A good starting place for each of us the Sacred Word. By means of the Scriptures God engages us in a heart-to-heart conversation. The Word of the Lord, when received in faith, is more precious than gold and sweeter than honey to the soul. If we wish to satisfy the longings of our souls, we must drink deeply from the springs of salvation. The things of this world can help sustain human life but cannot satisfy our deeper hunger. We are called by God to feast at the Banquet of the Lamb and to eat of the Bread that comes down from heaven. God surprises us again. He emptied Himself of all majesty and made us rich through his poverty. By himself becoming a curse, Christ has given us a blessing. By dying on the Cross, Christ has given each of us eternal life.

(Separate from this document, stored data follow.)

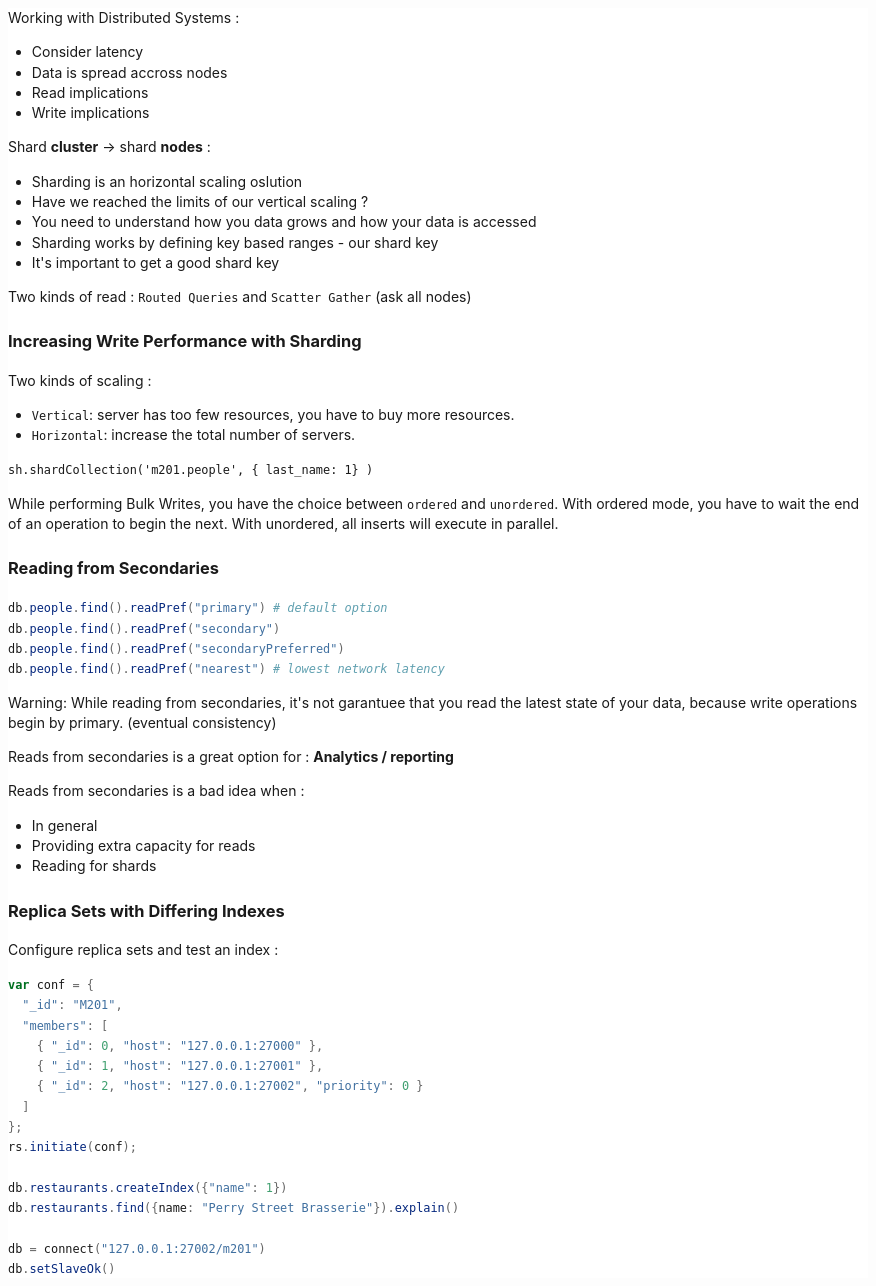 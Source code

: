 Working with Distributed Systems :

- Consider latency
- Data is spread accross nodes
- Read implications
- Write implications

Shard **cluster** -> shard **nodes** :

- Sharding is an horizontal scaling oslution
- Have we reached the limits of our vertical scaling ?
- You need to understand how you data grows and how your data is accessed
- Sharding works by defining key based ranges - our shard key
- It's important to get a good shard key

Two kinds of read : `Routed Queries` and `Scatter Gather` (ask all nodes)

### Increasing Write Performance with Sharding

Two kinds of scaling :

- `Vertical`: server has too few resources, you have to buy more resources.
- `Horizontal`: increase the total number of servers.

`sh.shardCollection('m201.people', { last_name: 1} )`

While performing Bulk Writes, you have the choice between `ordered` and `unordered`. With ordered mode, you have to wait the end of an operation to begin the next. With unordered, all inserts will execute in parallel.

### Reading from Secondaries

```powershell
db.people.find().readPref("primary") # default option
db.people.find().readPref("secondary")
db.people.find().readPref("secondaryPreferred")
db.people.find().readPref("nearest") # lowest network latency
```

Warning: While reading from secondaries, it's not garantuee that you read the latest state of your data, because write operations begin by primary. (eventual consistency)

Reads from secondaries is a great option for : **Analytics / reporting**

Reads from secondaries is a bad idea when :

- In general
- Providing extra capacity for reads
- Reading for shards

### Replica Sets with Differing Indexes

Configure replica sets and test an index :

```powershell
var conf = {
  "_id": "M201",
  "members": [
    { "_id": 0, "host": "127.0.0.1:27000" },
    { "_id": 1, "host": "127.0.0.1:27001" },
    { "_id": 2, "host": "127.0.0.1:27002", "priority": 0 }
  ]
};
rs.initiate(conf);

db.restaurants.createIndex({"name": 1})
db.restaurants.find({name: "Perry Street Brasserie"}).explain()

db = connect("127.0.0.1:27002/m201")
db.setSlaveOk()
```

Today’s gospel passage is a powerful reminder that God is a God of surprises. He is free to do mighty deeds through the instrumentality of whomever He chooses. Confronted by these surprises, we are challenged to identify the motives of our hearts. Only then can we overcome the prejudice that keeps us from the bond of love and unity that the Father offers us in Christ. Many of us are like the disciples in today’s reading. We are ready to silence others who have success in bringing sinners to the Lord because they do not belong to our communion of faith. Christ’s admonition is most needed today. Anyone who works miracles in His name cannot at the same time be against His mission. If sinners are brought to repent of the sins and to accept Jesus as their Lord and Savior, we can assume that the Spirit of God is working through the messenger. The surprise: God is working to bring about the new creation, using some very strange people in the process. We need to resist the temptation to limit the grace of Christ. Christ would not have us hinder the movements of the Spirit. Rather, He would have us rejoice that the Seed of the Word is being planted.
Jesus is the Lord of Lords and King of the universe. He is not the special possession of any particular Church or faith communion. He refuses to be put into a tidy little religious box. The love of God and the mercy of His heart are neither limited nor constricted. There is plenty mercy and abundant compassion for everyone. The surprise of all surprises: the unseen God took to Himself a visible face. The all-holy God chose to be a companion of sinners. The just God chose to manifest His power by performing works of mercy. The Creator of the universe chose to recreate a flawed world. He Who once walked in the Garden chose to walk the paths of Galilee making the lame, the deaf and the blind whole. As heirs of the Kingdom, we act and pray in the name of Jesus, trusting that He will intercede for us before the Father of all Who desires to forgive, to heal and strengthen us and to bring us peace.
May the Lord grant us the grace to align our wills with His. May He fill our hearts that we can learn to live simply thereby allowing others to simply live. May we strive to conform our lives to Christ, so that we may become the instruments whereby the whole family of humankind will be made whole. Let us come to know and to seek the path to Christ that passes through every human heart – even the most sinful, those who are most insecure and hardened. And when the Lord returns in glory, may He bring us all together into everlasting life. Amen.